2006-03-17 Thread Doug Bohl
When running a Windows application from GDB, GDB gives control to the
application at a certain point.  It would be nice to, at an arbitrary
time, suspend the application and give control back to GDB.  I know
that I can set breakpoints, but sometimes I don't know exactly when I
want to break until after I'm running the application.  Ctrl-C
supposedly sends the SIGINT signal to GDB, breaking the running
application and restoring control to GDB.  However, this does not
appear to work, at least not on Cygwin.

I've tried /bin/kill -f -s SIGINT pid.  Sending SIGINT, or in fact any
other signal, simply terminates the Windows application.
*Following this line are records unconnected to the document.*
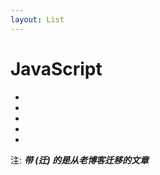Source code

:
```yaml
---
layout: List
---
```


# JavaScript

- <aLink time='2018-06-05' href='./js/JS_BigDecimal' title='JavaScript 大数的处理' />

- <aLink time='2017-12-15' href='./js/JS_the_Application_of_RequestAnimationFrame' title='RequestAnimationFrame 的应用 (迁)' />

- <aLink time='2017-12-15' href='./js/JS_Explore_XMLHttpRequest2' title='深入探索 XMLHttpRequest2 (迁)' />

- <aLink time='2017-12-13' href='./js/JS_Comprehension_Blob_Base64' title='深入理解 Blob、Base64 及其转化 (迁)' />

- <aLink time='2017-12-13' href='./js/JS_Collection_Objects' title='集合对象(Array、Map、Set)及类数组对象的使用与对比 (迁)' />


注: ***带 (迁) 的是从老博客迁移的文章***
I even wrote a simple program to suspend the Windows application at my
command using the Win32 API function SuspendThread.  While the program
does indeed suspend, GDB remains locked.

Perhaps there is some way to, using the Windows API, simulate a SIGINT
signal, or another signal to break the program (perhaps SIGSEGV would
be easiest).  Perhaps GDB could be modified in some way--it could map
Windows messages to UNIX signals.  Or maybe it could look for
keystrokes using Windows hooks rather than its current method (I'm not
even entirely sure what its current method is).  If anyone thinks any
of these methods would be feasible, I would be happy to contribute
code.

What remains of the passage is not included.